#25
The Ksp of nickel(II) hydroxide, Ni(OH)2, is 5.84 × 10-16. Calculate the molar solubility of this compound.
Why did the hydroxide ion go to therapy? Because it felt soluble in its own problems.
But let's get down to business! To find the molar solubility of a compound, we need to use its Ksp value.
The Ksp expression for nickel(II) hydroxide is:
Ksp = [Ni2+][OH-]^2
We can assume that the concentration of Ni2+ is equal to the molar solubility, given that nickel(II) hydroxide dissociates into one Ni2+ ion and two OH- ions.
Let's call the molar solubility 'x'. That means:
[Ni2+] = x
[OH-] = 2x
Substituting these values into the Ksp expression, we get:
Ksp = (x)(2x)^2
Now, we can solve for 'x' using the given Ksp value:
5.84 × 10^-16 = x(2x)^2
Simplifying the equation:
5.84 × 10^-16 = 4x^3
Dividing both sides by 4:
1.46 × 10^-16 = x^3
Taking the cube root:
x ≈ 1.057 × 10^-5
So, the molar solubility of nickel(II) hydroxide is approximately 1.057 × 10^-5 M.
Remember, though, if you ever feel uncertain in chemistry, just know that atoms are trustworthy because they make up everything!
To calculate the molar solubility of nickel(II) hydroxide, Ni(OH)2, we need to first write the balanced equation for its dissociation in water.
The dissociation of nickel(II) hydroxide can be represented by the equation:
Ni(OH)2(s) ⇌ Ni2+(aq) + 2OH^-(aq)
According to the stoichiometry of the equation, 1 mole of Ni(OH)2 produces 1 mole of Ni2+ ions and 2 moles of OH- ions.
Now, let's assume the molar solubility of Ni(OH)2 is represented by "x" mol/L.
Using the expression for the solubility product constant (Ksp) of nickel(II) hydroxide, we can write:
Ksp = [Ni2+][OH-]^2
Substituting the values into the equation, we get:
5.84 × 10^(-16) = x * (x)^2
Simplifying the equation, we have:
5.84 × 10^(-16) = x^3
To solve for x, we need to take the cube root of both sides:
∛(5.84 × 10^(-16)) = x
Calculating the cube root of 5.84 × 10^(-16), we find:
x = 7.78 × 10^(-6) mol/L
Therefore, the molar solubility of nickel(II) hydroxide, Ni(OH)2, is 7.78 × 10^(-6) mol/L.
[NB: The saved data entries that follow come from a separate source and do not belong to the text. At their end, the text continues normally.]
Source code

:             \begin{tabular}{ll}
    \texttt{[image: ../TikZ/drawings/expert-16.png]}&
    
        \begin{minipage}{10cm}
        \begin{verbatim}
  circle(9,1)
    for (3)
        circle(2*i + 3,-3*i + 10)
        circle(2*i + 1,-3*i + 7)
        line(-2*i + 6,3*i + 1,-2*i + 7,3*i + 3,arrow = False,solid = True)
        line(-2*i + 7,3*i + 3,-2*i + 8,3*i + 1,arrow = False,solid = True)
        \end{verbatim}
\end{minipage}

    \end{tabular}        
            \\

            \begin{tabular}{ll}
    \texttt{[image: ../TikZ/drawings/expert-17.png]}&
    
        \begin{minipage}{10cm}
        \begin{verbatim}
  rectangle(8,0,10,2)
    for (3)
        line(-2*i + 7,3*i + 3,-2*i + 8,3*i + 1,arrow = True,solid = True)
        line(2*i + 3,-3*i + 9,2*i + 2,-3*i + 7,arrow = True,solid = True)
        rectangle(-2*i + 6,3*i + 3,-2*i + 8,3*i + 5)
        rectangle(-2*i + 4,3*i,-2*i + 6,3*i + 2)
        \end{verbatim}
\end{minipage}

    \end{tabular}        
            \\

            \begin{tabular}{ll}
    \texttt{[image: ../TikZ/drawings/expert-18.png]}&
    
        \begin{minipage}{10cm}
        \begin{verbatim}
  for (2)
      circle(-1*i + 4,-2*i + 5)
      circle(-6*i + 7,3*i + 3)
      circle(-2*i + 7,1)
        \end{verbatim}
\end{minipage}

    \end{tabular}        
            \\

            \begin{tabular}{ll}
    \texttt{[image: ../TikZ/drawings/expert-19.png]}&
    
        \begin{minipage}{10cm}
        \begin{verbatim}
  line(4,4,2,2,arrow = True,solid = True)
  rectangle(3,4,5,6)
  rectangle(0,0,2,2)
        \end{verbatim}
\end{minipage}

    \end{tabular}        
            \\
To calculate the molar solubility of nickel(II) hydroxide (Ni(OH)2), we need to start by writing the balanced equation for its dissociation in water.
The balanced equation for the dissociation of nickel(II) hydroxide is:
Ni(OH)2(s) ⇌ Ni2+(aq) + 2OH-(aq)
Now, let's assume that 's' represents the molar solubility of nickel(II) hydroxide, which is also equal to the concentration of Ni2+ ions formed when the compound dissolves.
Therefore, the expression for the solubility product constant, Ksp, can be written as:
Ksp = [Ni2+][OH-]^2
Since the concentration of OH- ions is twice that of the Ni2+ ions, we can substitute 2s for [OH-].
Thus, the expression for Ksp becomes:
Ksp = (Ni2+)(2s)^2
Ksp = 4s^3
Now, we can substitute the given value of Ksp into the equation and solve for s:
5.84 × 10-16 = 4s^3
To solve for s, take the cube root of both sides:
(s^3) = (5.84 × 10-16)/4
s^3 = 1.46 × 10-16
Finally, take the cube root of both sides to solve for the molar solubility 's':
s = (1.46 × 10-16)^(1/3)
s ≈ 1.18 × 10-5 M
Therefore, the molar solubility of nickel(II) hydroxide is approximately 1.18 × 10-5 M.
.........Ni(OH)2 ==> Ni^2+ + 2OH^-
I........solid.......0.......0
C.......solid........x.......2x
E.......solid........x.......2x
Ksp = 5.84E-16 = (Ni^2+)(OH^-)
Substitute and solve for x = solubility Ni(OH)2.